Test basic AI model #17

marco-c · 2023-11-23T23:30:52Z

@mbanon what do you think of an approach like this?
Basically, building a ML model where the input features are the top three predictions of fastText and the number of words in dictionaries for these top three predictions.

It might also be worth exploring a more complex model, e.g. increasing the number of "top" predictions to consider (though the more we add, the more expensive the model becomes to run, as it will have to check many dictionaries).

Instead of the number of words, we could also experiment with other features:

is there at least one word in language X?
are there only words in language X?
what is the distance to a correct sentence (using https://github.com/MSeal/cython_hunspell#suggestions)? This would also be more robust to typos.

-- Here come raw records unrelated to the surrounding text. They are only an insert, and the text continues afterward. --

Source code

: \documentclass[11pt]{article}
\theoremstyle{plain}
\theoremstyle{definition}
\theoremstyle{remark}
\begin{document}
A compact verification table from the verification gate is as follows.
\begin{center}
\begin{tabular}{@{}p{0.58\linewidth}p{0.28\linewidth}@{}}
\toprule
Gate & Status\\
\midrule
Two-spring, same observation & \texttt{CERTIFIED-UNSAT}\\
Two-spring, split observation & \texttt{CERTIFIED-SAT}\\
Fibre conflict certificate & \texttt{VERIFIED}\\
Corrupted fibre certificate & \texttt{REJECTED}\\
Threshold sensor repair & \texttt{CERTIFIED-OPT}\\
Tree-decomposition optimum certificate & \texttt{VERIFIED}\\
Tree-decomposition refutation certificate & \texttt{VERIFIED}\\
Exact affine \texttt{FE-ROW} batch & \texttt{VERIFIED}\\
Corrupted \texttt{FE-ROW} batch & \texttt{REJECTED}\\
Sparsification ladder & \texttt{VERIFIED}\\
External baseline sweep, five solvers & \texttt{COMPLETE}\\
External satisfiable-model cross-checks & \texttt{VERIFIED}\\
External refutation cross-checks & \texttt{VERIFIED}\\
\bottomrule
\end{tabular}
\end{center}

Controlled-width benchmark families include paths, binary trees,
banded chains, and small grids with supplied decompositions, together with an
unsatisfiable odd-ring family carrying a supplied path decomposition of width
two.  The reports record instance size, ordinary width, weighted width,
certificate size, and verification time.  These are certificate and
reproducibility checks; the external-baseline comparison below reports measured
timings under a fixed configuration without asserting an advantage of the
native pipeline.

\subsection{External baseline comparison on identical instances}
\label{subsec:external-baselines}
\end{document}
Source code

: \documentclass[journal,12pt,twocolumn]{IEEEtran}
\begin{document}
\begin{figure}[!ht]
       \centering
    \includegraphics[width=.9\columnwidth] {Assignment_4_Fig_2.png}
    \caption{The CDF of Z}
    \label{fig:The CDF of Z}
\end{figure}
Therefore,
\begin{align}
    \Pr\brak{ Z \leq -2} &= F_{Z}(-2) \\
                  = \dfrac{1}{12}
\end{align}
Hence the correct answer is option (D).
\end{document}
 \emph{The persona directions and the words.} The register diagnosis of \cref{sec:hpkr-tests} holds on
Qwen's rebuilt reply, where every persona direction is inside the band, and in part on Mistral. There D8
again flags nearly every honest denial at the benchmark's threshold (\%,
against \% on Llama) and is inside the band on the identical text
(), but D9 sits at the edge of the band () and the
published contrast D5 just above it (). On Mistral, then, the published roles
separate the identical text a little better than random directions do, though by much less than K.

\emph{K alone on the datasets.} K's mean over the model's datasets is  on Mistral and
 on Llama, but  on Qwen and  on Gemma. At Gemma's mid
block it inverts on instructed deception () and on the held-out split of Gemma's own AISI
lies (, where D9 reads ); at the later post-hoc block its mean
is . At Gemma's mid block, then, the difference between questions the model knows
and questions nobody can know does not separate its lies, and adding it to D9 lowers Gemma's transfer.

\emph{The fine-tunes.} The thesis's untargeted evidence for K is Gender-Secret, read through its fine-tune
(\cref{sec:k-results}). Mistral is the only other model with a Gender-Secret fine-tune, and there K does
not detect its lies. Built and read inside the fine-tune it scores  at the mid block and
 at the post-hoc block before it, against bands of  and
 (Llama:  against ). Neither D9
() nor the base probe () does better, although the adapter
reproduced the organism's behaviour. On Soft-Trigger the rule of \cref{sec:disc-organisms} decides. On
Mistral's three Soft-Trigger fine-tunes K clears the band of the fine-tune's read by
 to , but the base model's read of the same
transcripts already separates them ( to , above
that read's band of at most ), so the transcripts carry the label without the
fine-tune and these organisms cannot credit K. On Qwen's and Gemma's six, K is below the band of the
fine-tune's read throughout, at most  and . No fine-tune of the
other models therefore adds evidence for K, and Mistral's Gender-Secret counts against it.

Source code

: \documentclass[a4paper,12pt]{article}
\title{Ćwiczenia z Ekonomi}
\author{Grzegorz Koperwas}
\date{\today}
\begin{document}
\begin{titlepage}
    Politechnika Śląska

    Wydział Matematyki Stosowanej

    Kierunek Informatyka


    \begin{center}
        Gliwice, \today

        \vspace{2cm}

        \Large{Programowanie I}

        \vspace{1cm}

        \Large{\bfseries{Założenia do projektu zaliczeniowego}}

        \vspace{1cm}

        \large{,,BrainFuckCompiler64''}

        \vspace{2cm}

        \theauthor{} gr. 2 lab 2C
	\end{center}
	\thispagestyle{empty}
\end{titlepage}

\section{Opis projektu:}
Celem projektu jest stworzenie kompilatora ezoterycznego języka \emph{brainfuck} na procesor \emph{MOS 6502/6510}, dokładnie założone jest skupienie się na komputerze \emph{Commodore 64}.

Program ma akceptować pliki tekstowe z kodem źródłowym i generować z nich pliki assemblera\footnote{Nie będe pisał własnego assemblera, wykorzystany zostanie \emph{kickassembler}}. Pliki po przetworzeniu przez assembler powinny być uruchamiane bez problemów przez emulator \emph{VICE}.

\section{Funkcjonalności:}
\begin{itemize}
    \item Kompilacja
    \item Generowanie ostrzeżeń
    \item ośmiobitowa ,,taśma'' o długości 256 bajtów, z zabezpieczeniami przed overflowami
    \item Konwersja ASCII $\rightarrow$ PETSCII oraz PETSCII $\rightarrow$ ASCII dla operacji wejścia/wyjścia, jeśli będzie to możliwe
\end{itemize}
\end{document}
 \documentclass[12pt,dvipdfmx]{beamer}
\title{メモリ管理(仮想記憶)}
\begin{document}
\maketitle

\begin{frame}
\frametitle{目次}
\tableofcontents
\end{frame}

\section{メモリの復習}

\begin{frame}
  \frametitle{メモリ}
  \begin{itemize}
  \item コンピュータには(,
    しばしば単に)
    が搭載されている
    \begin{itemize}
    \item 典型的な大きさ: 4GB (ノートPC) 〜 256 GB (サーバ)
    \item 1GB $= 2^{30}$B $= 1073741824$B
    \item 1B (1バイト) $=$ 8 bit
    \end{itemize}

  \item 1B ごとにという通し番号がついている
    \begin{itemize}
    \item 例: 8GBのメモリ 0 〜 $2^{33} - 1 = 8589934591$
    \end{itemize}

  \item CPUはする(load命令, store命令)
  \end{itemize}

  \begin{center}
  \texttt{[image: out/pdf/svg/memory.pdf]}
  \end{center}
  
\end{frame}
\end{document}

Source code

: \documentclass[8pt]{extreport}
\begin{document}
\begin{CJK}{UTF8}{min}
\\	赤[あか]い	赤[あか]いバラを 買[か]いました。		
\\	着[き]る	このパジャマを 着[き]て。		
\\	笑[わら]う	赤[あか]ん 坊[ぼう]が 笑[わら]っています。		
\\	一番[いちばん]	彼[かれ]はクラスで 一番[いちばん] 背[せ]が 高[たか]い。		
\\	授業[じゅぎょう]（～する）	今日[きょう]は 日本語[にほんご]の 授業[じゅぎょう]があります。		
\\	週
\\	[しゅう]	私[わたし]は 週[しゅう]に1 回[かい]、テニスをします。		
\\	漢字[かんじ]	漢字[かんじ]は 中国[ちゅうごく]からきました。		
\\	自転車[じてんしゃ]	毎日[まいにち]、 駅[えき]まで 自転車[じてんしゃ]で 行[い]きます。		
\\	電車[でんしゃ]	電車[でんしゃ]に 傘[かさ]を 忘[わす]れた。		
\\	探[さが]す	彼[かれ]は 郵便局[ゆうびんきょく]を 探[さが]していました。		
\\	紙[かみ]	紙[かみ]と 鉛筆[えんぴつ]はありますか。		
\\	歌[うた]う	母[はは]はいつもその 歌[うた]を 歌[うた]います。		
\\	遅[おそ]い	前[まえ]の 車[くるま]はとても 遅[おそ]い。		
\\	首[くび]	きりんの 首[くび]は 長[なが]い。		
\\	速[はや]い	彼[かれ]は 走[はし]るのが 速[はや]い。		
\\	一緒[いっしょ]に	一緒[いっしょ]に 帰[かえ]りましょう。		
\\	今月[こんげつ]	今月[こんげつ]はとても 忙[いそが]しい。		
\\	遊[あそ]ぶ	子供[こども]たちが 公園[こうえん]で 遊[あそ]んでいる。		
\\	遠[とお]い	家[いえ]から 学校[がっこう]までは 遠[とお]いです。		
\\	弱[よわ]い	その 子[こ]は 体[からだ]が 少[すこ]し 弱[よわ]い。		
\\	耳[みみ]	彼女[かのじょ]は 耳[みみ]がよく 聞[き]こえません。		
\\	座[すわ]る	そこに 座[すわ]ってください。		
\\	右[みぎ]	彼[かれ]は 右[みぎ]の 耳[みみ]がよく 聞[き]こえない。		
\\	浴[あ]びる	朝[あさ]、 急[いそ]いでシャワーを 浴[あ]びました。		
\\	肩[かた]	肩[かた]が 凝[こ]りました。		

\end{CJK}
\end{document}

I tested this model on the dataset on https://github.com/pemistahl/lingua-py for Italian and it fared pretty well compared to all other alternatives, especially for shorter sentences. Plain fastspell also fared pretty well (pemistahl/lingua-py#190).

My exploration was done in the context of mozilla/firefox-translations-training#248 (comment).

marco-c · 2023-11-23T23:42:55Z

src/fastspell/ai.py

+            "fastText_lang0": lang0_prob,
+            "fastText_lang1": lang1_prob,
+            "fastText_lang2": lang2_prob,
+            "lang0_dic_tokens": lang0_dic_tokens,
+            "lang1_dic_tokens": lang1_dic_tokens,
+            "lang2_dic_tokens": lang2_dic_tokens,


These are the input features for the model.

marco-c · 2023-11-23T23:44:03Z

src/fastspell/ai.py

+            "lang1_dic_tokens": lang1_dic_tokens,
+            "lang2_dic_tokens": lang2_dic_tokens,
+        })
+        labels.append(label)


The label is 1 if the language to choose is the first among the three, 2 if it's the second, 3 if it's the third.

Oh sorry, I did not see this. Maybe this changes a little bit my proposal.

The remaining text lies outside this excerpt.